Tapi tentu saja ini mustahil. Jakarta adalah kerakusan itu sendiri. Kota ini menggusur penduduk aslinya hingga ke perbatasan.
Jalanan Sudirman, Kuningan, Gatot Subroto, Tendean, dan seluruh simpul kemacetan Jakarta terurai. Tidak ada lagi umpatan motor, mobil, Metro Mini sialan, dan sejenisnya. Para pengendara bernyanyi riang mengikuti irama radio, beberapa bersiul-siul, pengendara roda dua menjadi berakal, angkutan umum tidak lagi penuh sesak dengan penumpang. Sebuah tujuan yang telah berpuluh tahun ingin dicapai berbagai gubernur hanya bisa tercapai ketika lebaran.

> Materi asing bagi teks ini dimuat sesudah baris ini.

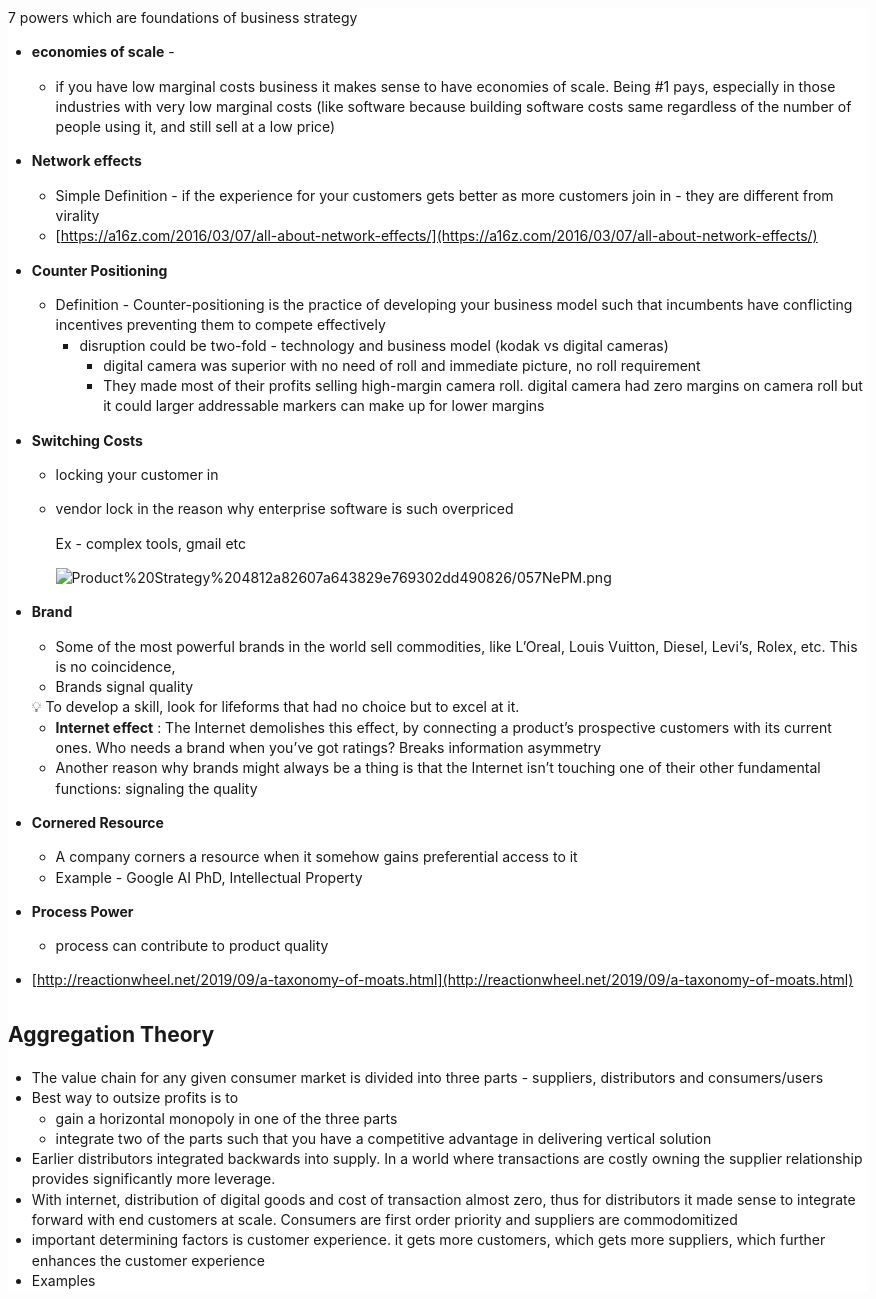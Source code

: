7 powers which are foundations of business strategy

- **economies of scale** -
    - if you have low marginal costs business it makes sense to have economies of scale. Being #1 pays, especially in those industries with very low marginal costs (like software because building software costs same regardless of the number of people using it, and still sell at a low price)
- **Network effects**
    - Simple Definition - if the experience for your customers gets better as more customers join in - they are different from virality
    - [https://a16z.com/2016/03/07/all-about-network-effects/](https://a16z.com/2016/03/07/all-about-network-effects/)
- **Counter Positioning**
    - Definition - Counter-positioning is the practice of developing your business model such that incumbents have conflicting incentives preventing them to compete effectively
        - disruption could be two-fold - technology and business model (kodak vs digital cameras)
            - digital camera was superior with no need of roll and immediate picture, no roll requirement
            - They made most of their profits selling high-margin camera roll. digital camera had zero margins on camera roll but it could larger addressable markers can make up for lower margins
- **Switching Costs**
    - locking your customer in
    - vendor lock in the reason why enterprise software is such overpriced
        
        Ex  - complex tools, gmail etc
        
        ![Product%20Strategy%204812a82607a643829e769302dd490826/057NePM.png](Product%20Strategy%204812a82607a643829e769302dd490826/057NePM.png)
        
- **Brand**
    - Some of the most powerful brands in the world sell commodities, like L’Oreal, Louis Vuitton, Diesel, Levi’s, Rolex, etc. This is no coincidence,
    - Brands signal quality
    
    <aside>
    💡 To develop a skill, look for lifeforms that had no choice but to excel at it.
    
    </aside>
    
    - **Internet effect** : The Internet demolishes this effect, by connecting a product’s prospective customers with its current ones. Who needs a brand when you’ve got ratings? Breaks information asymmetry
    - Another reason why brands might always be a thing is that the Internet isn’t touching one of their other fundamental functions: signaling the quality
- **Cornered Resource**
    - A company corners a resource when it somehow gains preferential access to it
    - Example - Google AI PhD, Intellectual Property
- **Process Power**
    - process can contribute to product quality

- [http://reactionwheel.net/2019/09/a-taxonomy-of-moats.html](http://reactionwheel.net/2019/09/a-taxonomy-of-moats.html)

## Aggregation Theory

- The value chain for any given consumer market is divided into three parts - suppliers, distributors and consumers/users
- Best way to outsize profits is to
    - gain a horizontal monopoly in one of the three parts
    - integrate two of the parts such that you have a competitive advantage in delivering vertical solution
- Earlier distributors integrated backwards into supply. In a world where transactions are costly owning the supplier relationship provides significantly more leverage.
- With internet, distribution of digital goods and cost of transaction almost zero, thus for distributors it made sense to integrate forward with end customers at scale. Consumers are first order priority and suppliers are commodomitized
- important determining factors is customer experience. it gets more customers, which gets more suppliers, which further enhances the customer experience
- Examples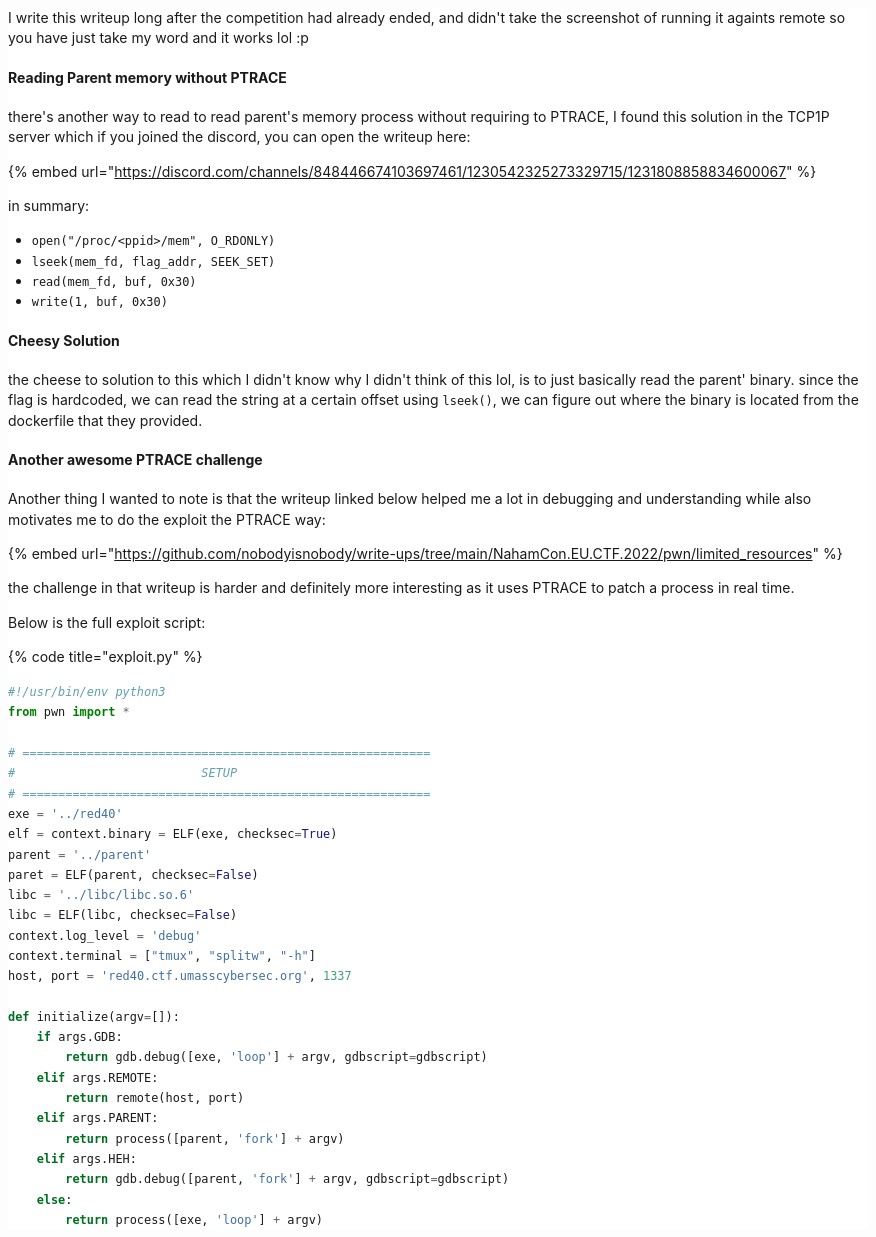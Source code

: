 I write this writeup long after the competition had already ended, and didn't take the screenshot of running it againts remote so you have just take my word and it works lol :p

#### Reading Parent memory without PTRACE

there's another way to read to read parent's memory process without requiring to PTRACE, I found this solution in the TCP1P server which if you joined the discord, you can open the writeup here:

{% embed url="https://discord.com/channels/848446674103697461/1230542325273329715/1231808858834600067" %}

in summary:

* `open("/proc/<ppid>/mem", O_RDONLY)`
* `lseek(mem_fd, flag_addr, SEEK_SET)`
* `read(mem_fd, buf, 0x30)`
* `write(1, buf, 0x30)`

#### Cheesy Solution

the cheese to solution to this which I didn't know why I didn't think of this lol, is to just basically read the parent' binary. since the flag is hardcoded, we can read the string at a certain offset using `lseek()`, we can figure out where the binary is located from the dockerfile that they provided.

#### Another awesome PTRACE challenge

Another thing I wanted to note is that the writeup linked below helped me a lot in debugging and understanding while also motivates me to do the exploit the PTRACE way:

{% embed url="https://github.com/nobodyisnobody/write-ups/tree/main/NahamCon.EU.CTF.2022/pwn/limited_resources" %}

the challenge in that writeup is harder and definitely more interesting as it uses PTRACE to patch a process in real time.

Below is the full exploit script:

{% code title="exploit.py" %}
```python
#!/usr/bin/env python3
from pwn import *

# =========================================================
#                          SETUP                         
# =========================================================
exe = '../red40'
elf = context.binary = ELF(exe, checksec=True)
parent = '../parent'
paret = ELF(parent, checksec=False)
libc = '../libc/libc.so.6'
libc = ELF(libc, checksec=False)
context.log_level = 'debug'
context.terminal = ["tmux", "splitw", "-h"]
host, port = 'red40.ctf.umasscybersec.org', 1337

def initialize(argv=[]):
    if args.GDB:
        return gdb.debug([exe, 'loop'] + argv, gdbscript=gdbscript)
    elif args.REMOTE:
        return remote(host, port)
    elif args.PARENT:
        return process([parent, 'fork'] + argv)
    elif args.HEH:
        return gdb.debug([parent, 'fork'] + argv, gdbscript=gdbscript)
    else:
        return process([exe, 'loop'] + argv)

```
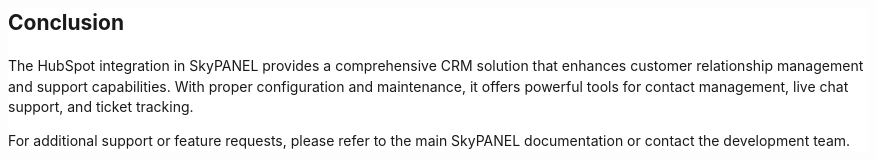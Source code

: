 ## Conclusion

The HubSpot integration in SkyPANEL provides a comprehensive CRM solution that enhances customer relationship management and support capabilities. With proper configuration and maintenance, it offers powerful tools for contact management, live chat support, and ticket tracking.

For additional support or feature requests, please refer to the main SkyPANEL documentation or contact the development team. 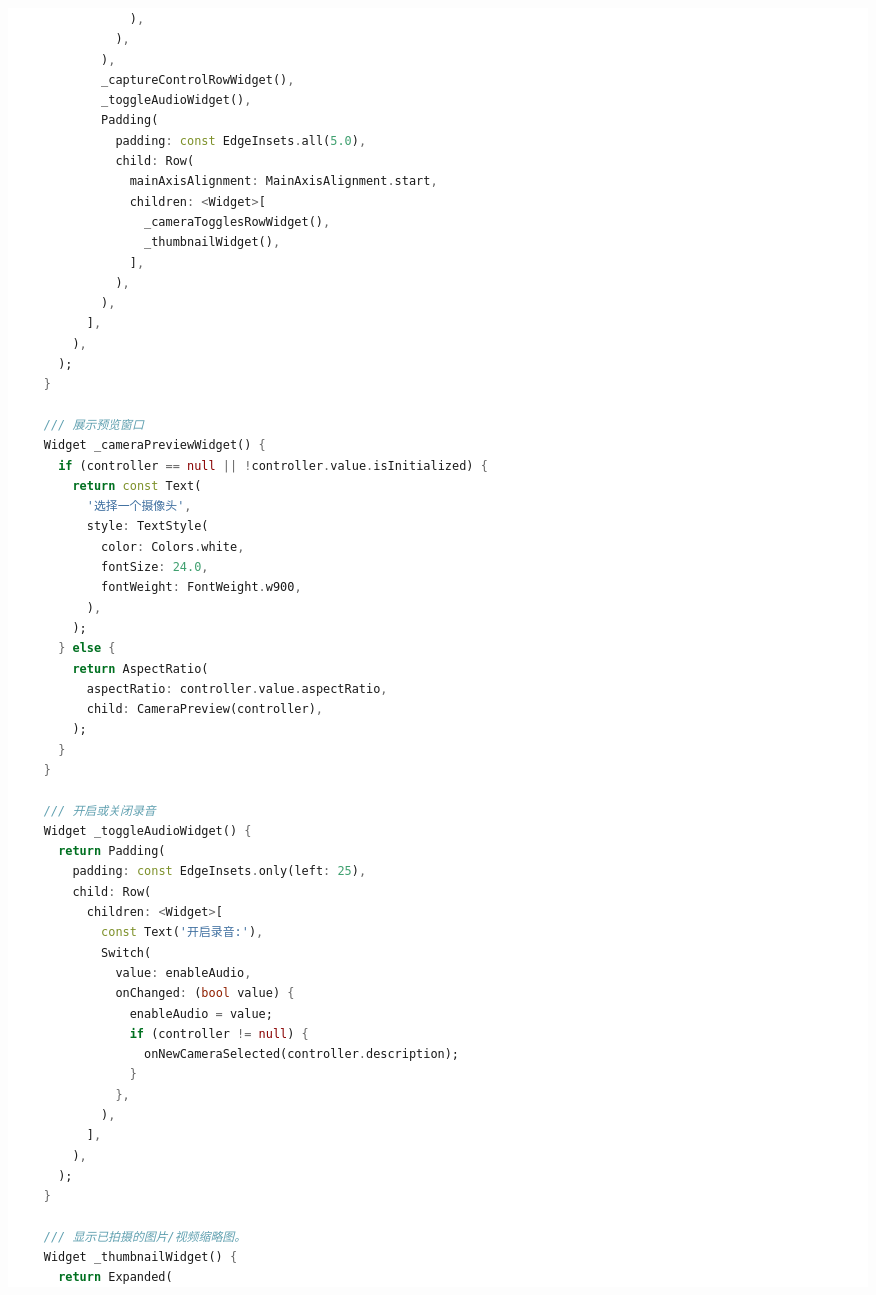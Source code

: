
 ``` dart 
                 ),
               ),
             ),
             _captureControlRowWidget(),
             _toggleAudioWidget(),
             Padding(
               padding: const EdgeInsets.all(5.0),
               child: Row(
                 mainAxisAlignment: MainAxisAlignment.start,
                 children: <Widget>[
                   _cameraTogglesRowWidget(),
                   _thumbnailWidget(),
                 ],
               ),
             ),
           ],
         ),
       );
     }
   
     /// 展示预览窗口
     Widget _cameraPreviewWidget() {
       if (controller == null || !controller.value.isInitialized) {
         return const Text(
           '选择一个摄像头',
           style: TextStyle(
             color: Colors.white,
             fontSize: 24.0,
             fontWeight: FontWeight.w900,
           ),
         );
       } else {
         return AspectRatio(
           aspectRatio: controller.value.aspectRatio,
           child: CameraPreview(controller),
         );
       }
     }
   
     /// 开启或关闭录音
     Widget _toggleAudioWidget() {
       return Padding(
         padding: const EdgeInsets.only(left: 25),
         child: Row(
           children: <Widget>[
             const Text('开启录音:'),
             Switch(
               value: enableAudio,
               onChanged: (bool value) {
                 enableAudio = value;
                 if (controller != null) {
                   onNewCameraSelected(controller.description);
                 }
               },
             ),
           ],
         ),
       );
     }
   
     /// 显示已拍摄的图片/视频缩略图。
     Widget _thumbnailWidget() {
       return Expanded(
```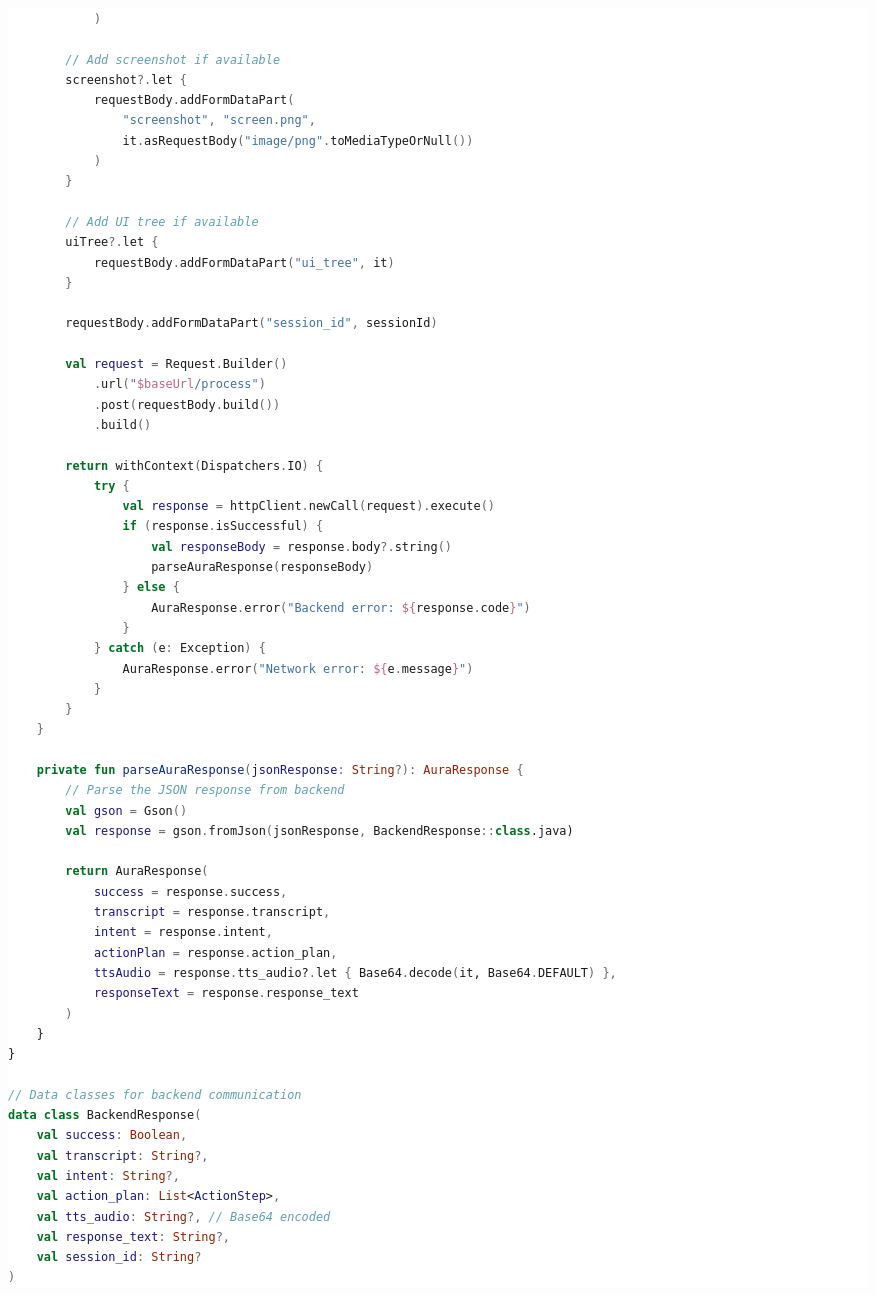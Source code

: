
```kotlin
            )
            
        // Add screenshot if available
        screenshot?.let {
            requestBody.addFormDataPart(
                "screenshot", "screen.png",
                it.asRequestBody("image/png".toMediaTypeOrNull())
            )
        }
        
        // Add UI tree if available
        uiTree?.let {
            requestBody.addFormDataPart("ui_tree", it)
        }
        
        requestBody.addFormDataPart("session_id", sessionId)
        
        val request = Request.Builder()
            .url("$baseUrl/process")
            .post(requestBody.build())
            .build()
            
        return withContext(Dispatchers.IO) {
            try {
                val response = httpClient.newCall(request).execute()
                if (response.isSuccessful) {
                    val responseBody = response.body?.string()
                    parseAuraResponse(responseBody)
                } else {
                    AuraResponse.error("Backend error: ${response.code}")
                }
            } catch (e: Exception) {
                AuraResponse.error("Network error: ${e.message}")
            }
        }
    }
    
    private fun parseAuraResponse(jsonResponse: String?): AuraResponse {
        // Parse the JSON response from backend
        val gson = Gson()
        val response = gson.fromJson(jsonResponse, BackendResponse::class.java)
        
        return AuraResponse(
            success = response.success,
            transcript = response.transcript,
            intent = response.intent,
            actionPlan = response.action_plan,
            ttsAudio = response.tts_audio?.let { Base64.decode(it, Base64.DEFAULT) },
            responseText = response.response_text
        )
    }
}

// Data classes for backend communication
data class BackendResponse(
    val success: Boolean,
    val transcript: String?,
    val intent: String?, 
    val action_plan: List<ActionStep>,
    val tts_audio: String?, // Base64 encoded
    val response_text: String?,
    val session_id: String?
)
```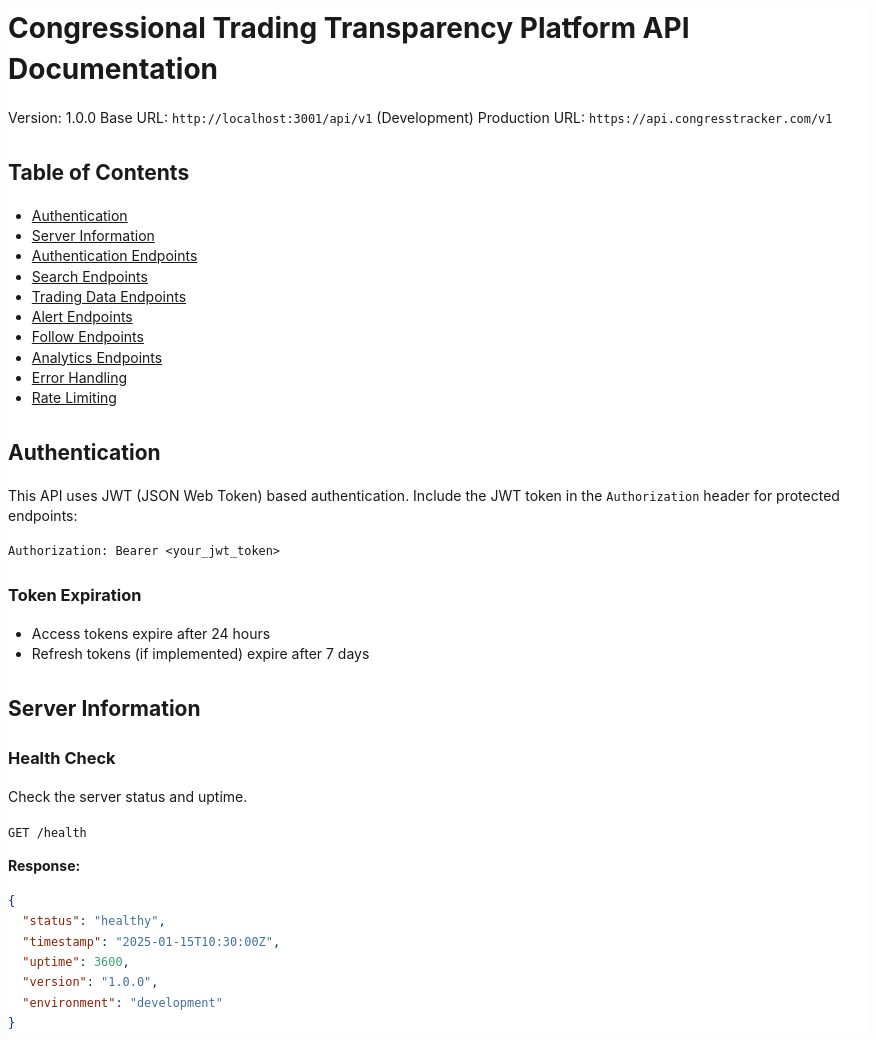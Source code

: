 # Congressional Trading Transparency Platform API Documentation

Version: 1.0.0
Base URL: `http://localhost:3001/api/v1` (Development)
Production URL: `https://api.congresstracker.com/v1`

## Table of Contents

- [Authentication](#authentication)
- [Server Information](#server-information)
- [Authentication Endpoints](#authentication-endpoints)
- [Search Endpoints](#search-endpoints)
- [Trading Data Endpoints](#trading-data-endpoints)
- [Alert Endpoints](#alert-endpoints)
- [Follow Endpoints](#follow-endpoints)
- [Analytics Endpoints](#analytics-endpoints)
- [Error Handling](#error-handling)
- [Rate Limiting](#rate-limiting)

## Authentication

This API uses JWT (JSON Web Token) based authentication. Include the JWT token in the `Authorization` header for protected endpoints:

```http
Authorization: Bearer <your_jwt_token>
```

### Token Expiration
- Access tokens expire after 24 hours
- Refresh tokens (if implemented) expire after 7 days

## Server Information

### Health Check
Check the server status and uptime.

```http
GET /health
```

**Response:**
```json
{
  "status": "healthy",
  "timestamp": "2025-01-15T10:30:00Z",
  "uptime": 3600,
  "version": "1.0.0",
  "environment": "development"
}
```
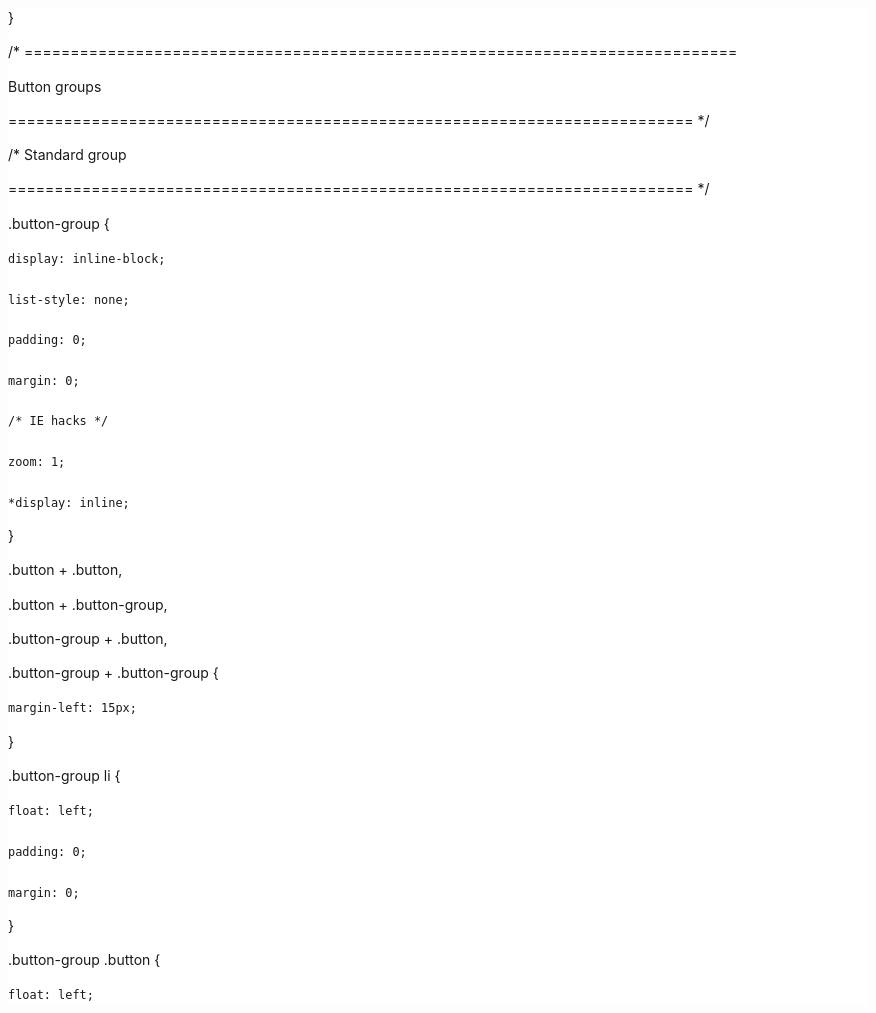 }





/* =============================================================================

   Button groups

   ========================================================================== */



/* Standard group

   ========================================================================== */



.button-group {

    display: inline-block;

    list-style: none;

    padding: 0;

    margin: 0;

    /* IE hacks */

    zoom: 1;

    *display: inline;

}



.button + .button,

.button + .button-group,

.button-group + .button,

.button-group + .button-group {

    margin-left: 15px;

}



.button-group li {

    float: left;

    padding: 0;

    margin: 0;

}



.button-group .button {

    float: left;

Malam lebaran di Jakarta petasan bertebaran seolah menjadi alat komunikasi. Kampung-kampung beradu ledakan, warna-warni kembang api menghadirkan imaji bahwa kota ini masih sedikit waras. Penduduknya bergembira, kampung-kampung menjadi hidup
Hari Raya di Jakarta adalah penanda bahwa orang Betawi masih ada, mereka masih hidup, bertahan, dan tetap menjaga tradisi mereka. Memanusiakan manusia, memuliakan tamu, dan menghargai saudara.
Pernahkah kamu merayakan lebaran bersama orang-orang Betawi di Jakarta? Keramahan mereka, ketulusan mereka, juga tawaran yang tak mungkin kamu tolak untuk menikmati hidangan yang mereka buat? Walaupun aku tidak yakin soal ini. Haha
Jakarta ketika lebaran adalah sebuah pemandangan yang lain, yang membuat kamu akan merasa bahwa, “Ah, ibu kota tidak membuat manusia menjadi kejam”. Ibu kota masih menyediakan manusia-manusia tulus yang mau menerima tamu, yang mau memuliakan mereka yang ditinggalkan dan sendirian.
Sendiri ketika Hari Raya di Jakarta membuatmu berpikir lebih banyak dan lebih panjang. Kesepian mengajarkanmu untuk menghargai kebersamaan. Sementara kesunyian membuatmu belajar memuliakan pertemuan. Kota ini demikian kejam pada mereka yang lemah hati, namun pada saat yang sama mengajarkan kita tentang pentingnya menjadi manusia yang sadar diri.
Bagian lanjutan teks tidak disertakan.